SUPPLIED ENTRIES =>
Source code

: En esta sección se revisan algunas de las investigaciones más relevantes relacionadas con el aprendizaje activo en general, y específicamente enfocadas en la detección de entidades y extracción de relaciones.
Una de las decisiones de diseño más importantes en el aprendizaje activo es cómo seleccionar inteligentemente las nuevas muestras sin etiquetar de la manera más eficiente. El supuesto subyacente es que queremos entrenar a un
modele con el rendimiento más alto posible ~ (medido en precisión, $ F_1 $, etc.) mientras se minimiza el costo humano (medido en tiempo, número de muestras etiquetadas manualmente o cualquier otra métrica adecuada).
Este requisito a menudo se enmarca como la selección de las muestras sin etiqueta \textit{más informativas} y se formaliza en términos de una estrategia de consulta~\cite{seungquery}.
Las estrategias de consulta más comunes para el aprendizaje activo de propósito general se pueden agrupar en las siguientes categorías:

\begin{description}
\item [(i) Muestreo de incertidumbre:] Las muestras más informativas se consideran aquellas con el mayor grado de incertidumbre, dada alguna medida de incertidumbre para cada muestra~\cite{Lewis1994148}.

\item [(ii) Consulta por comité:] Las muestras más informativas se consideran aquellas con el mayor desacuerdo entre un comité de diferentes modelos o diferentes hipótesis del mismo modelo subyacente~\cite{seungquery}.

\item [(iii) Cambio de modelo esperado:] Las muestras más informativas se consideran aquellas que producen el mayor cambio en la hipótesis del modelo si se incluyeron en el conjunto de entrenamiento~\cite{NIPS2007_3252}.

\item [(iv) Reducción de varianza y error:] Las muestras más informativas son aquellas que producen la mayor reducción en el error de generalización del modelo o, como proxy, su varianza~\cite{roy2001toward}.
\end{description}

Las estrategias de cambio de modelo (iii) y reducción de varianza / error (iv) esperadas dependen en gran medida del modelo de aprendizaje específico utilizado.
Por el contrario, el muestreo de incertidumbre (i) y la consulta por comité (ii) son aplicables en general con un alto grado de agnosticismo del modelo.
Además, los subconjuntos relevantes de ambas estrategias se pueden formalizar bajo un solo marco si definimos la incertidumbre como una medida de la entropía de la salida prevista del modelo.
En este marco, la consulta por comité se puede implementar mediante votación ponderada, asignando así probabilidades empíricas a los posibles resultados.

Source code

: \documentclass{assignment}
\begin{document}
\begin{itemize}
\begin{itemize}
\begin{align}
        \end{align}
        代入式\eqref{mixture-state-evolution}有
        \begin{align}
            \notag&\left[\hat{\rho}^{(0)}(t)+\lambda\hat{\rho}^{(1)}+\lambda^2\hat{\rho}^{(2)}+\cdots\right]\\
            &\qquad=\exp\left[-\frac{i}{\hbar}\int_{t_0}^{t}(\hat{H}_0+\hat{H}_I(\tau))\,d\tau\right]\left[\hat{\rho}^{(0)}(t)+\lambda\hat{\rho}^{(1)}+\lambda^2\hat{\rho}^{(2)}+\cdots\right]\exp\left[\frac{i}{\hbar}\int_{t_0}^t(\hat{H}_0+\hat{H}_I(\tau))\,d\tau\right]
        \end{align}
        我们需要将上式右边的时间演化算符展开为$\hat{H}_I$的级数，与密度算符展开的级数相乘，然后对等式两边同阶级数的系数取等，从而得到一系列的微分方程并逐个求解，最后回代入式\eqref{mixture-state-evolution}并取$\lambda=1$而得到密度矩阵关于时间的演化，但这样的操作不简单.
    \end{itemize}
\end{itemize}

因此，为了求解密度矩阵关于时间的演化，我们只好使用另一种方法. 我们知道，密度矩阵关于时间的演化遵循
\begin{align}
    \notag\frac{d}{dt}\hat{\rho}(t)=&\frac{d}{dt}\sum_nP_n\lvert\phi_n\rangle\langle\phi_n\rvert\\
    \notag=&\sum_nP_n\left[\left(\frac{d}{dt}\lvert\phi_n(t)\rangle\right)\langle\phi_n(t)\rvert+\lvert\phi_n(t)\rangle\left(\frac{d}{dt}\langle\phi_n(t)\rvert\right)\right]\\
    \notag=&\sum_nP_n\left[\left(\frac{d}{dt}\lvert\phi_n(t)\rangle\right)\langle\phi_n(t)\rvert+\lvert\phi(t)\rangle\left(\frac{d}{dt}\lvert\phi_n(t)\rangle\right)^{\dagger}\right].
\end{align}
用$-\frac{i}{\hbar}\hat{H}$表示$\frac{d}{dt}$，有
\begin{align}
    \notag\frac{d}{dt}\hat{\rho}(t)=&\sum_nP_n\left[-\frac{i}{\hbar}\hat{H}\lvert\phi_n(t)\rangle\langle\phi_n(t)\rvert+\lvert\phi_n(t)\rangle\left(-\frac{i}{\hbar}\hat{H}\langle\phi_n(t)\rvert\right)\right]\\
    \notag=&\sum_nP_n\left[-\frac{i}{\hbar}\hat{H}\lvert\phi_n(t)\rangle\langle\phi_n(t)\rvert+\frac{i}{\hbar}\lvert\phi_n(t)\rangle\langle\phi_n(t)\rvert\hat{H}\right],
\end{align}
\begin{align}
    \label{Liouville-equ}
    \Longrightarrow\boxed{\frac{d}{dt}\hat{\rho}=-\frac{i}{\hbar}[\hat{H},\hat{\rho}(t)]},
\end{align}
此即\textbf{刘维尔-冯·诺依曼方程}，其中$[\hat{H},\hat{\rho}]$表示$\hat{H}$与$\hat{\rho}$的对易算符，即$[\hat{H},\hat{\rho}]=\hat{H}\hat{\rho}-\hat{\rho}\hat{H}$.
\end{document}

WHAT TO WORK ON =>
What is the number of lines in the entries above that hold the string "eqref"? Please state that number alone.

ANSWER =>
2